*ENTRIES SHOWN:*
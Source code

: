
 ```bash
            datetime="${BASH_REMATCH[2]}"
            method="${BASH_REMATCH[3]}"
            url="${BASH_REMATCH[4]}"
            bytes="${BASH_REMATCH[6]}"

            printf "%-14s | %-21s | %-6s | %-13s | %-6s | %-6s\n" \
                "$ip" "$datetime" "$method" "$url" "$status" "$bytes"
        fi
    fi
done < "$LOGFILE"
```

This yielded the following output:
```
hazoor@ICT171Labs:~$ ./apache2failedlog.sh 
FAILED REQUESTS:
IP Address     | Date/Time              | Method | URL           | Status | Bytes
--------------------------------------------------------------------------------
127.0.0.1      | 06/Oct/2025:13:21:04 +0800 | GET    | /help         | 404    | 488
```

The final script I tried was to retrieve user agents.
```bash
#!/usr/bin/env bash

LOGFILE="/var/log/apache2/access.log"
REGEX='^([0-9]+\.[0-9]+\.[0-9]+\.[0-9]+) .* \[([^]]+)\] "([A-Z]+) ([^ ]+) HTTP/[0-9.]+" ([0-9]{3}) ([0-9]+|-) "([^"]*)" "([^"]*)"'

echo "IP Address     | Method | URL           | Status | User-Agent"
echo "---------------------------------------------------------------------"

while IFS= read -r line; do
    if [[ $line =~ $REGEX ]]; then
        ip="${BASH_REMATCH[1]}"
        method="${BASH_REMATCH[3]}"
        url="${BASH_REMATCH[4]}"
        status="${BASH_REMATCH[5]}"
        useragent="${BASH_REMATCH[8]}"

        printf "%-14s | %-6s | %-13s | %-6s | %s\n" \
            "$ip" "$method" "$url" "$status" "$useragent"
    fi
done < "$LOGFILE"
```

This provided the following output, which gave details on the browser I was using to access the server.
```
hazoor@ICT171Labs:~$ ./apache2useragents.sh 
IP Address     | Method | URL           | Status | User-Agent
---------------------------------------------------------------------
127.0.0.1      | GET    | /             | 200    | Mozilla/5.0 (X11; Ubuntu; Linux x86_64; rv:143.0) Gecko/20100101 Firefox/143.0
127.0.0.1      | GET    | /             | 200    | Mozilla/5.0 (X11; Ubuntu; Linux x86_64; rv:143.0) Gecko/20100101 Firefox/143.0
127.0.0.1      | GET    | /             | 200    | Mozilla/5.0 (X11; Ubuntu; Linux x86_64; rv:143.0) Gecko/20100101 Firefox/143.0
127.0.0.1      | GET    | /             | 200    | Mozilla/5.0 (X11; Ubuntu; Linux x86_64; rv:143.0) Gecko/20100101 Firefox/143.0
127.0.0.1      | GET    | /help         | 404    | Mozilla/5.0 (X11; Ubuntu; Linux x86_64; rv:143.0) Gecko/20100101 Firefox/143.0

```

*WHAT THE EXERCISE ASKS:*
Each entry needs to be written out again, exactly as given.

*TASK RESPONSE:*
Source code

:
 ```bash
            datetime="${BASH_REMATCH[2]}"
            method="${BASH_REMATCH[3]}"
            url="${BASH_REMATCH[4]}"
            bytes="${BASH_REMATCH[6]}"

            printf "%-14s | %-21s | %-6s | %-13s | %-6s | %-6s\n" \
                "$ip" "$datetime" "$method" "$url" "$status" "$bytes"
        fi
    fi
done < "$LOGFILE"
```

This yielded the following output:
```
hazoor@ICT171Labs:~$ ./apache2failedlog.sh 
FAILED REQUESTS:
IP Address     | Date/Time              | Method | URL           | Status | Bytes
--------------------------------------------------------------------------------
127.0.0.1      | 06/Oct/2025:13:21:04 +0800 | GET    | /help         | 404    | 488
```

The final script I tried was to retrieve user agents.
```bash
#!/usr/bin/env bash

LOGFILE="/var/log/apache2/access.log"
REGEX='^([0-9]+\.[0-9]+\.[0-9]+\.[0-9]+) .* \[([^]]+)\] "([A-Z]+) ([^ ]+) HTTP/[0-9.]+" ([0-9]{3}) ([0-9]+|-) "([^"]*)" "([^"]*)"'

echo "IP Address     | Method | URL           | Status | User-Agent"
echo "---------------------------------------------------------------------"

while IFS= read -r line; do
    if [[ $line =~ $REGEX ]]; then
        ip="${BASH_REMATCH[1]}"
        method="${BASH_REMATCH[3]}"
        url="${BASH_REMATCH[4]}"
        status="${BASH_REMATCH[5]}"
        useragent="${BASH_REMATCH[8]}"

        printf "%-14s | %-6s | %-13s | %-6s | %s\n" \
            "$ip" "$method" "$url" "$status" "$useragent"
    fi
done < "$LOGFILE"
```

This provided the following output, which gave details on the browser I was using to access the server.
```
hazoor@ICT171Labs:~$ ./apache2useragents.sh 
IP Address     | Method | URL           | Status | User-Agent
---------------------------------------------------------------------
127.0.0.1      | GET    | /             | 200    | Mozilla/5.0 (X11; Ubuntu; Linux x86_64; rv:143.0) Gecko/20100101 Firefox/143.0
127.0.0.1      | GET    | /             | 200    | Mozilla/5.0 (X11; Ubuntu; Linux x86_64; rv:143.0) Gecko/20100101 Firefox/143.0
127.0.0.1      | GET    | /             | 200    | Mozilla/5.0 (X11; Ubuntu; Linux x86_64; rv:143.0) Gecko/20100101 Firefox/143.0
127.0.0.1      | GET    | /             | 200    | Mozilla/5.0 (X11; Ubuntu; Linux x86_64; rv:143.0) Gecko/20100101 Firefox/143.0
127.0.0.1      | GET    | /help         | 404    | Mozilla/5.0 (X11; Ubuntu; Linux x86_64; rv:143.0) Gecko/20100101 Firefox/143.0

```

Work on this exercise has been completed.